Testemunho em outro processo serve como prova de mentira

Julgados - Direito Processual Trabalhista - Segunda-feira, 19 de setembro de 2005

Para a Seção Especializada em Dissídios Individuais (SDI) do Tribunal Regional do Trabalho da 2ª Região (TRT-SP), o depoimento do trabalhador em outro processo vale como prova de que mentiu em sua ação. Se a mentira induziu os juízes a erro, pode provocar a anulação da decisão do tribunal, que lhe era favorável.

Um ex-empregado da Florema Mão de Obra de Construções S/C Ltda. entrou com processo na 65ª Vara do Trabalho de São Paulo, reclamando o pagamento de horas extras e sua integração nas demais verbas trabalhistas. Depoimentos do reclamante e da testemunha que ele apresentou no processo, relataram que, diariamente, ele excederia sua jornada "mas não marcava no cartão", além de não receber pelos sábados em que comparecia ao serviço.

A vara entendeu que o reclamante não comprovou suas alegações e indeferiu o pedido. Insatisfeito, ele recorreu ao TRT-SP. Amparados na prova testemunhal, os juízes da 9ª Turma do tribunal reformaram a sentença, determinando o pagamento das horas extras.
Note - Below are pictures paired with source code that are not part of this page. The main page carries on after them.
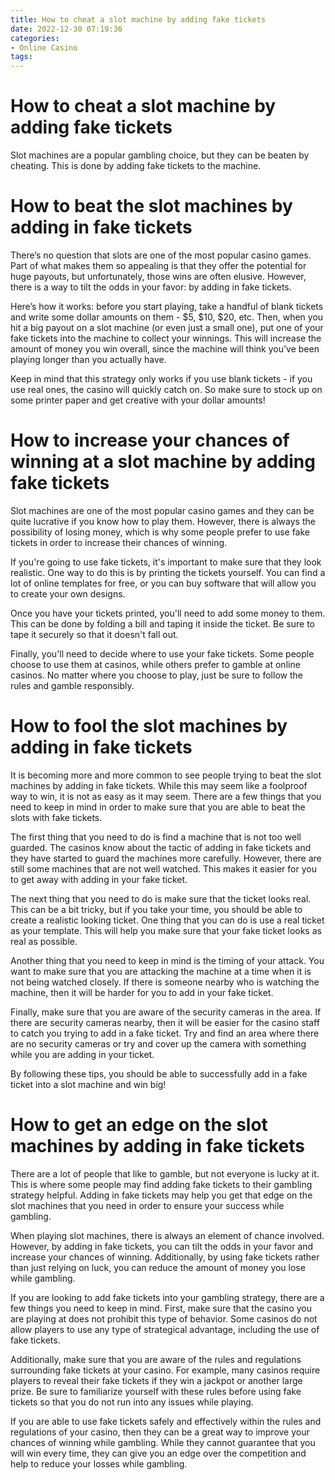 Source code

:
 ```yaml
---
title: How to cheat a slot machine by adding fake tickets 
date: 2022-12-30 07:19:36
categories:
- Online Casino
tags:
---
```



#  How to cheat a slot machine by adding fake tickets 

 Slot machines are a popular gambling choice, but they can be beaten by cheating. This is done by adding fake tickets to the machine.


#  How to beat the slot machines by adding in fake tickets 

There’s no question that slots are one of the most popular casino games. Part of what makes them so appealing is that they offer the potential for huge payouts, but unfortunately, those wins are often elusive. However, there is a way to tilt the odds in your favor: by adding in fake tickets.

Here’s how it works: before you start playing, take a handful of blank tickets and write some dollar amounts on them - $5, $10, $20, etc. Then, when you hit a big payout on a slot machine (or even just a small one), put one of your fake tickets into the machine to collect your winnings. This will increase the amount of money you win overall, since the machine will think you’ve been playing longer than you actually have.

Keep in mind that this strategy only works if you use blank tickets - if you use real ones, the casino will quickly catch on. So make sure to stock up on some printer paper and get creative with your dollar amounts!

#  How to increase your chances of winning at a slot machine by adding fake tickets 

Slot machines are one of the most popular casino games and they can be quite lucrative if you know how to play them. However, there is always the possibility of losing money, which is why some people prefer to use fake tickets in order to increase their chances of winning.

If you're going to use fake tickets, it's important to make sure that they look realistic. One way to do this is by printing the tickets yourself. You can find a lot of online templates for free, or you can buy software that will allow you to create your own designs.

Once you have your tickets printed, you'll need to add some money to them. This can be done by folding a bill and taping it inside the ticket. Be sure to tape it securely so that it doesn't fall out.

Finally, you'll need to decide where to use your fake tickets. Some people choose to use them at casinos, while others prefer to gamble at online casinos. No matter where you choose to play, just be sure to follow the rules and gamble responsibly.

#  How to fool the slot machines by adding in fake tickets 

It is becoming more and more common to see people trying to beat the slot machines by adding in fake tickets. While this may seem like a foolproof way to win, it is not as easy as it may seem. There are a few things that you need to keep in mind in order to make sure that you are able to beat the slots with fake tickets.

The first thing that you need to do is find a machine that is not too well guarded. The casinos know about the tactic of adding in fake tickets and they have started to guard the machines more carefully. However, there are still some machines that are not well watched. This makes it easier for you to get away with adding in your fake ticket.

The next thing that you need to do is make sure that the ticket looks real. This can be a bit tricky, but if you take your time, you should be able to create a realistic looking ticket. One thing that you can do is use a real ticket as your template. This will help you make sure that your fake ticket looks as real as possible.

Another thing that you need to keep in mind is the timing of your attack. You want to make sure that you are attacking the machine at a time when it is not being watched closely. If there is someone nearby who is watching the machine, then it will be harder for you to add in your fake ticket.

Finally, make sure that you are aware of the security cameras in the area. If there are security cameras nearby, then it will be easier for the casino staff to catch you trying to add in a fake ticket. Try and find an area where there are no security cameras or try and cover up the camera with something while you are adding in your ticket.

By following these tips, you should be able to successfully add in a fake ticket into a slot machine and win big!

#  How to get an edge on the slot machines by adding in fake tickets

There are a lot of people that like to gamble, but not everyone is lucky at it. This is where some people may find adding fake tickets to their gambling strategy helpful. Adding in fake tickets may help you get that edge on the slot machines that you need in order to ensure your success while gambling.

When playing slot machines, there is always an element of chance involved. However, by adding in fake tickets, you can tilt the odds in your favor and increase your chances of winning. Additionally, by using fake tickets rather than just relying on luck, you can reduce the amount of money you lose while gambling.

If you are looking to add fake tickets into your gambling strategy, there are a few things you need to keep in mind. First, make sure that the casino you are playing at does not prohibit this type of behavior. Some casinos do not allow players to use any type of strategical advantage, including the use of fake tickets.

Additionally, make sure that you are aware of the rules and regulations surrounding fake tickets at your casino. For example, many casinos require players to reveal their fake tickets if they win a jackpot or another large prize. Be sure to familiarize yourself with these rules before using fake tickets so that you do not run into any issues while playing.

If you are able to use fake tickets safely and effectively within the rules and regulations of your casino, then they can be a great way to improve your chances of winning while gambling. While they cannot guarantee that you will win every time, they can give you an edge over the competition and help to reduce your losses while gambling. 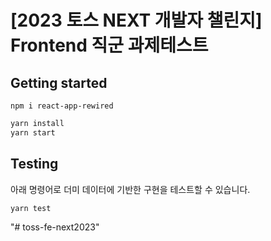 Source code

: # [2023 토스 NEXT 개발자 챌린지] Frontend 직군 과제테스트

## Getting started
```
npm i react-app-rewired
```
```sh
yarn install
yarn start
```

## Testing

아래 명령어로 더미 데이터에 기반한 구현을 테스트할 수 있습니다.

```sh
yarn test
```
"# toss-fe-next2023"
Contudo, em outro processo trabalhista, contra a mesma empresa, em que o ex-empregado apresentou-se espontaneamente como testemunha, sob compromisso de dizer a verdade, ele declarou que cumpria jornada normal de trabalho e recebia remuneração pelos sábados trabalhados.

A Florema ingressou com uma Ação Rescisória no TRT-SP, sustentando que a 9ª Turma "foi dolosamente induzida a erro". Para a empresa, o réu violou o Código de Processo Civil, que dispõe, no atrigo 485, que pode ser anulada a decisão judicial que "se fundar em prova, cuja falsidade (...) seja provada na própria ação rescisória".

Para o juiz Marcelo Freire Gonçalves, relator da rescisória no tribunal, as novas declarações "contrariam frontalmente o depoimento prestado por sua única testemunha na ação reclamatória de origem, demonstrando cabalmente a falsidade da prova testemunhal em que se fundou o acórdão rescindendo, enquadrando-se perfeitamente o caso em comento na hipótese prevista no inciso VI do art. 485 do CPC".

Por unanimidade, os juízes da SDI acompanharam o voto do relator, anulando a decisão da 9ª Turma do TRT-SP. A sentença da 65ª Vara do Trabalho de São Paulo foi restabelecida e, em novo julgamento do Recurso Ordinário do ex-empregado, a seção negou o direito do trabalhador às horas extras.